The ACF shows significant spikes at the first two lags followed by a rapid cutoff, while the PACF gradually decays. This suggests that industrial production growth is primarily driven by short-run shocks with limited persistence. Overall, I would say this is a somewhat perfect example of a MA(2) model.

TCU

tcu_m <- tcu_ts |>
  mutate(date = yearmonth(date)) |>
  as_tsibble(index = date) |>
  fill_gaps()

tcu_m |>
  filter(!is.na(dtcu)) |>
  ACF(dtcu) |>
  autoplot()

tcu_m |>
  filter(!is.na(dtcu)) |>
  PACF(dtcu) |>
  autoplot()

Looking at the ACF graph, we can see a clear cutoff after the first lag. However, the PACF graph shows a decay after lag 2. Consistent with these patterns, the selected model corresponds to a low-order moving-average specification. Overall, I would say that TCU exhibits MA(1) behavior.

3. Decomposition Methods

cpi_m |>
  model(stl = STL(value)) |>
  components() |>
  autoplot() +
  labs(title = "CPIAUCSL Decomposition (STL)")

ind_m |>
  model(stl = STL(value)) |>
  components() |>
  autoplot() +
  labs(title = "INDPRO Decomposition (STL)")

tcu_m |>
  model(stl = STL(value)) |>
  components() |>
  autoplot() +
  labs(title = "TCU Decomposition (STL)")

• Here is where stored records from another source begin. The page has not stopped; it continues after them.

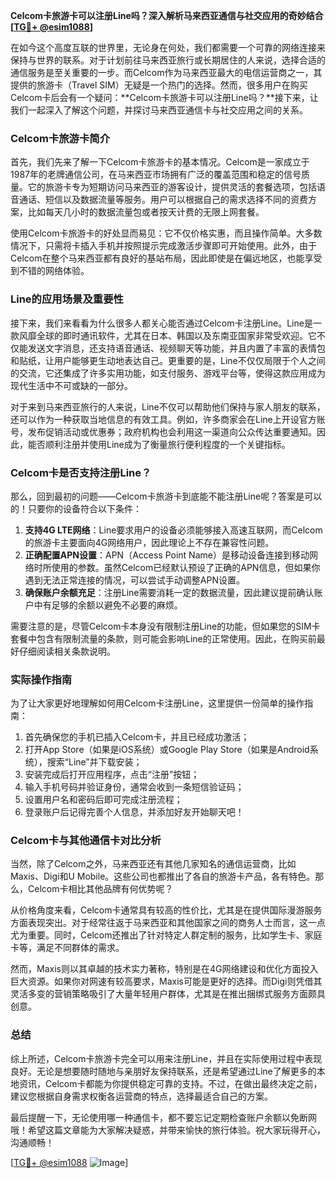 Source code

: **Celcom卡旅游卡可以注册Line吗？深入解析马来西亚通信与社交应用的奇妙结合[[TG💪+ @esim1088](https://t.me/s/esim1088)]**

在如今这个高度互联的世界里，无论身在何处，我们都需要一个可靠的网络连接来保持与世界的联系。对于计划前往马来西亚旅行或长期居住的人来说，选择合适的通信服务是至关重要的一步。而Celcom作为马来西亚最大的电信运营商之一，其提供的旅游卡（Travel SIM）无疑是一个热门的选择。然而，很多用户在购买Celcom卡后会有一个疑问：**Celcom卡旅游卡可以注册Line吗？**接下来，让我们一起深入了解这个问题，并探讨马来西亚通信卡与社交应用之间的关系。

### Celcom卡旅游卡简介

首先，我们先来了解一下Celcom卡旅游卡的基本情况。Celcom是一家成立于1987年的老牌通信公司，在马来西亚市场拥有广泛的覆盖范围和稳定的信号质量。它的旅游卡专为短期访问马来西亚的游客设计，提供灵活的套餐选项，包括语音通话、短信以及数据流量等服务。用户可以根据自己的需求选择不同的资费方案，比如每天几小时的数据流量包或者按天计费的无限上网套餐。

使用Celcom卡旅游卡的好处显而易见：它不仅价格实惠，而且操作简单。大多数情况下，只需将卡插入手机并按照提示完成激活步骤即可开始使用。此外，由于Celcom在整个马来西亚都有良好的基站布局，因此即使是在偏远地区，也能享受到不错的网络体验。

### Line的应用场景及重要性

接下来，我们来看看为什么很多人都关心能否通过Celcom卡注册Line。Line是一款风靡全球的即时通讯软件，尤其在日本、韩国以及东南亚国家非常受欢迎。它不仅能发送文字消息，还支持语音通话、视频聊天等功能，并且内置了丰富的表情包和贴纸，让用户能够更生动地表达自己。更重要的是，Line不仅仅局限于个人之间的交流，它还集成了许多实用功能，如支付服务、游戏平台等，使得这款应用成为现代生活中不可或缺的一部分。

对于来到马来西亚旅行的人来说，Line不仅可以帮助他们保持与家人朋友的联系，还可以作为一种获取当地信息的有效工具。例如，许多商家会在Line上开设官方账号，发布促销活动或优惠券；政府机构也会利用这一渠道向公众传达重要通知。因此，能否顺利注册并使用Line成为了衡量旅行便利程度的一个关键指标。

### Celcom卡是否支持注册Line？

那么，回到最初的问题——Celcom卡旅游卡到底能不能注册Line呢？答案是可以的！只要你的设备符合以下条件：

1. **支持4G LTE网络**：Line要求用户的设备必须能够接入高速互联网，而Celcom的旅游卡主要面向4G网络用户，因此理论上不存在兼容性问题。
2. **正确配置APN设置**：APN（Access Point Name）是移动设备连接到移动网络时所使用的参数。虽然Celcom已经默认预设了正确的APN信息，但如果你遇到无法正常连接的情况，可以尝试手动调整APN设置。
3. **确保账户余额充足**：注册Line需要消耗一定的数据流量，因此建议提前确认账户中有足够的余额以避免不必要的麻烦。

需要注意的是，尽管Celcom卡本身没有限制注册Line的功能，但如果您的SIM卡套餐中包含有限制流量的条款，则可能会影响Line的正常使用。因此，在购买前最好仔细阅读相关条款说明。

### 实际操作指南

为了让大家更好地理解如何用Celcom卡注册Line，这里提供一份简单的操作指南：

1. 首先确保您的手机已插入Celcom卡，并且已经成功激活；
2. 打开App Store（如果是iOS系统）或Google Play Store（如果是Android系统），搜索“Line”并下载安装；
3. 安装完成后打开应用程序，点击“注册”按钮；
4. 输入手机号码并验证身份，通常会收到一条短信验证码；
5. 设置用户名和密码后即可完成注册流程；
6. 登录账户后记得完善个人信息，并添加好友开始聊天吧！

### Celcom卡与其他通信卡对比分析

当然，除了Celcom之外，马来西亚还有其他几家知名的通信运营商，比如Maxis、Digi和U Mobile。这些公司也都推出了各自的旅游卡产品，各有特色。那么，Celcom卡相比其他品牌有何优势呢？

从价格角度来看，Celcom卡通常具有较高的性价比，尤其是在提供国际漫游服务方面表现突出。对于经常往返于马来西亚和其他国家之间的商务人士而言，这一点尤为重要。同时，Celcom还推出了针对特定人群定制的服务，比如学生卡、家庭卡等，满足不同群体的需求。

然而，Maxis则以其卓越的技术实力著称，特别是在4G网络建设和优化方面投入巨大资源。如果你对网速有较高要求，Maxis可能是更好的选择。而Digi则凭借其灵活多变的营销策略吸引了大量年轻用户群体，尤其是在推出捆绑式服务方面颇具创意。

### 总结

综上所述，Celcom卡旅游卡完全可以用来注册Line，并且在实际使用过程中表现良好。无论是想要随时随地与亲朋好友保持联系，还是希望通过Line了解更多的本地资讯，Celcom卡都能为你提供稳定可靠的支持。不过，在做出最终决定之前，建议您根据自身需求权衡各运营商的特点，选择最适合自己的方案。

最后提醒一下，无论使用哪一种通信卡，都不要忘记定期检查账户余额以免断网哦！希望这篇文章能为大家解决疑惑，并带来愉快的旅行体验。祝大家玩得开心，沟通顺畅！

[[TG💪+ @esim1088](https://t.me/s/esim1088) ![Image](https://i.postimg.cc/4NQfJmqS/Snipaste-2025-05-13-00-14-12.png)]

The STL decomposition of CPIAUCSL reveals a strong upward trend over the entire sample period, indicating non-stationarity in the level series. Seasonal fluctuations are present but relatively small compared to the trend component (scale of ~0.8 vs 300). Therefore, non-stationarity is primarily driven by the deterministic or stochastic trend rather than seasonality. First differencing is sufficient to achieve stationarity (which we did).

INDPRO exhibits a clear long-run trend interspersed with business cycles. Unlike CPI, the seasonal component here is substantial relative to the trend, indicating that production is highly sensitive to recurring yearly patterns. The decomposition also highlights the severity of exogenous shocks: while the 2008 crisis is smoothed into the trend component, the 2020 pandemic appears as a massive outlier in the remainder component, indicating a shock too abrupt for the trend-cycle to capture fully.

The decomposition of TCU differs from the others by showing mean-reverting cyclical behavior around a slowly declining long-term average. Rather than a deterministic upward trend, the series exhibits a structural downward drift (lower peaks in recent decades). Like INDPRO, the remainder component is dominated by a sharp negative spike in 2020, confirming that recent non-stationarity is driven by distinct structural breaks rather than standard seasonality.